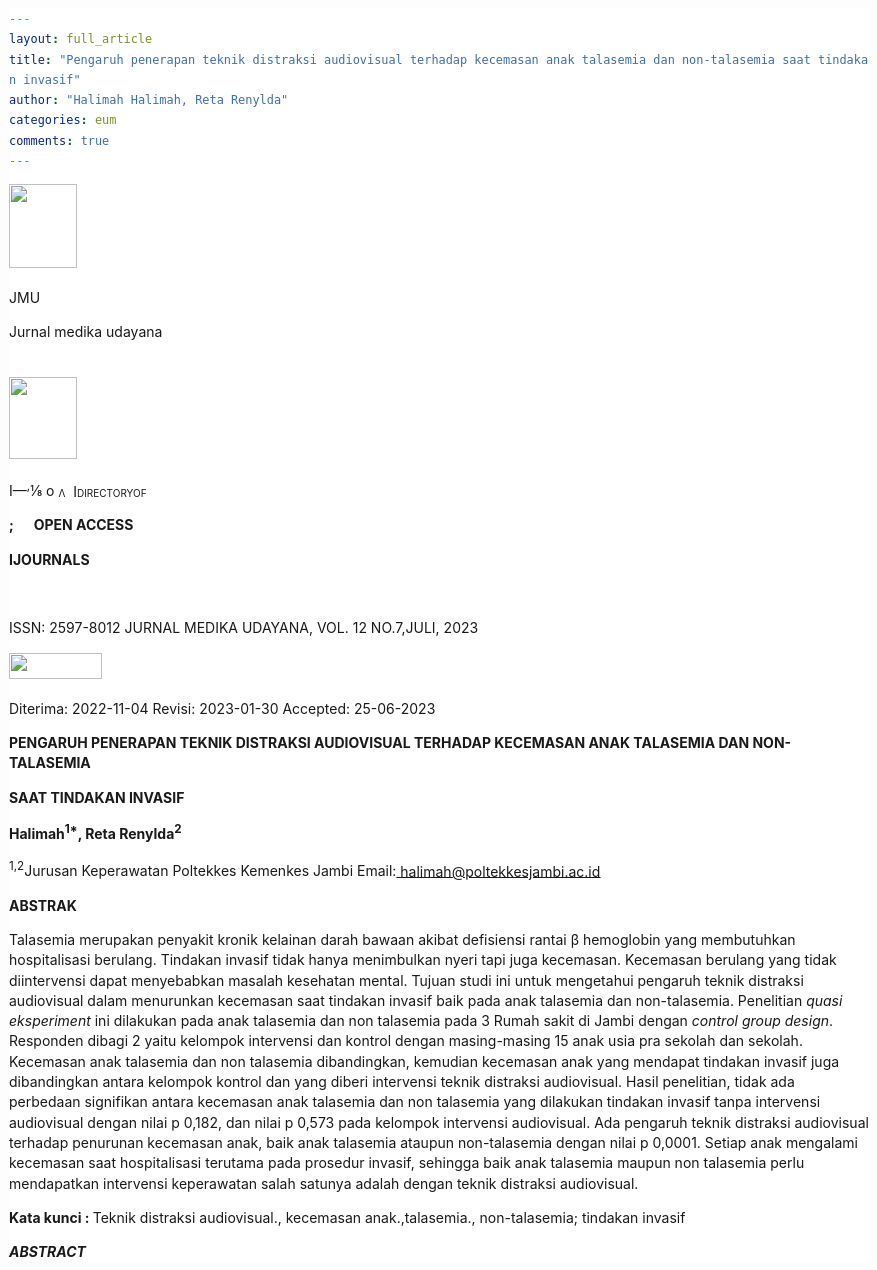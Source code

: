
 ```yaml
---
layout: full_article
title: "Pengaruh penerapan teknik distraksi audiovisual terhadap kecemasan anak talasemia dan non-talasemia saat tindakan invasif"
author: "Halimah Halimah, Reta Renylda"
categories: eum
comments: true
---
```


<div><img src="https://jurnal.harianregional.com/media/93630-1.jpg" alt="" style="width:51pt;height:63pt;">
<p><span class="font5">JMU</span></p>
<p><span class="font3">Jurnal medika udayana</span></p>
</div><br clear="all">
<div><img src="https://jurnal.harianregional.com/media/93630-2.jpg" alt="" style="width:51pt;height:62pt;">
<p><span class="font6">I—<sup>,</sup>⅛ o </span><span class="font1" style="font-variant:small-caps;">λ &nbsp;Idirectoryof</span></p>
<p><span class="font0" style="font-weight:bold;">; &nbsp;&nbsp;&nbsp;&nbsp;&nbsp;OPEN ACCESS</span></p>
<p><span class="font0" style="font-weight:bold;">IJOURNALS</span></p>
</div><br clear="all">
<p><span class="font5">ISSN: 2597-8012 JURNAL MEDIKA UDAYANA, VOL. 12 NO.7,JULI, 2023</span></p><img src="https://jurnal.harianregional.com/media/93630-3.jpg" alt="" style="width:70pt;height:20pt;">
<p><span class="font5">Diterima: 2022-11-04 Revisi: 2023-01-30 Accepted: 25-06-2023</span></p>
<p><span class="font7" style="font-weight:bold;">PENGARUH PENERAPAN TEKNIK DISTRAKSI AUDIOVISUAL TERHADAP KECEMASAN ANAK TALASEMIA DAN NON-TALASEMIA</span></p>
<p><span class="font7" style="font-weight:bold;">SAAT TINDAKAN INVASIF</span></p>
<p><span class="font6" style="font-weight:bold;">Halimah<sup>1*</sup>, Reta Renylda<sup>2</sup></span></p>
<p><span class="font6"><sup>1,2</sup>Jurusan Keperawatan Poltekkes Kemenkes Jambi Email:</span><a href="mailto:halimah@poltekkesjambi.ac.id"><span class="font6"> </span><span class="font6" style="text-decoration:underline;">halimah@poltekkesjambi.ac.id</span></a></p>
<p><span class="font6" style="font-weight:bold;">ABSTRAK</span></p>
<p><span class="font6">Talasemia merupakan penyakit kronik kelainan darah bawaan akibat defisiensi rantai β hemoglobin yang membutuhkan hospitalisasi berulang. Tindakan invasif tidak hanya menimbulkan nyeri tapi juga kecemasan. Kecemasan berulang yang tidak diintervensi dapat menyebabkan masalah kesehatan mental. Tujuan studi ini untuk mengetahui pengaruh teknik distraksi audiovisual dalam menurunkan kecemasan saat tindakan invasif baik pada anak talasemia dan non-talasemia. Penelitian </span><span class="font6" style="font-style:italic;">quasi eksperiment</span><span class="font6"> ini dilakukan pada anak talasemia dan non talasemia pada 3 Rumah sakit di Jambi dengan </span><span class="font6" style="font-style:italic;">control group design</span><span class="font6">. Responden dibagi 2 yaitu kelompok intervensi dan kontrol dengan masing-masing 15 anak usia pra sekolah dan sekolah. Kecemasan anak talasemia dan non talasemia dibandingkan, kemudian kecemasan anak yang mendapat tindakan invasif juga dibandingkan antara kelompok kontrol dan yang diberi intervensi teknik distraksi audiovisual. Hasil penelitian, tidak ada perbedaan signifikan antara kecemasan anak talasemia dan non talasemia yang dilakukan tindakan invasif tanpa intervensi audiovisual dengan nilai p 0,182, dan nilai p 0,573 pada kelompok intervensi audiovisual. Ada pengaruh teknik distraksi audiovisual terhadap penurunan kecemasan anak, baik anak talasemia ataupun non-talasemia dengan nilai p 0,0001. Setiap anak mengalami kecemasan saat hospitalisasi terutama pada prosedur invasif, sehingga baik anak talasemia maupun non talasemia perlu mendapatkan intervensi keperawatan salah satunya adalah dengan teknik distraksi audiovisual.</span></p>
<p><span class="font6" style="font-weight:bold;">Kata kunci : </span><span class="font6">Teknik distraksi audiovisual., kecemasan anak.,talasemia., non-talasemia; tindakan invasif</span></p>
<p><span class="font6" style="font-weight:bold;font-style:italic;">ABSTRACT</span></p>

┄┄┄┄┄┄┄┄┄┄┄┄┄┄┄┄┄┄┄┄

> Work to complete
If a line in the data holds the string "width", copy that line.

> Response to the task
<div><img src="https://jurnal.harianregional.com/media/93630-1.jpg" alt="" style="width:51pt;height:63pt;">
<div><img src="https://jurnal.harianregional.com/media/93630-2.jpg" alt="" style="width:51pt;height:62pt;">
<p><span class="font5">ISSN: 2597-8012 JURNAL MEDIKA UDAYANA, VOL. 12 NO.7,JULI, 2023</span></p><img src="https://jurnal.harianregional.com/media/93630-3.jpg" alt="" style="width:70pt;height:20pt;">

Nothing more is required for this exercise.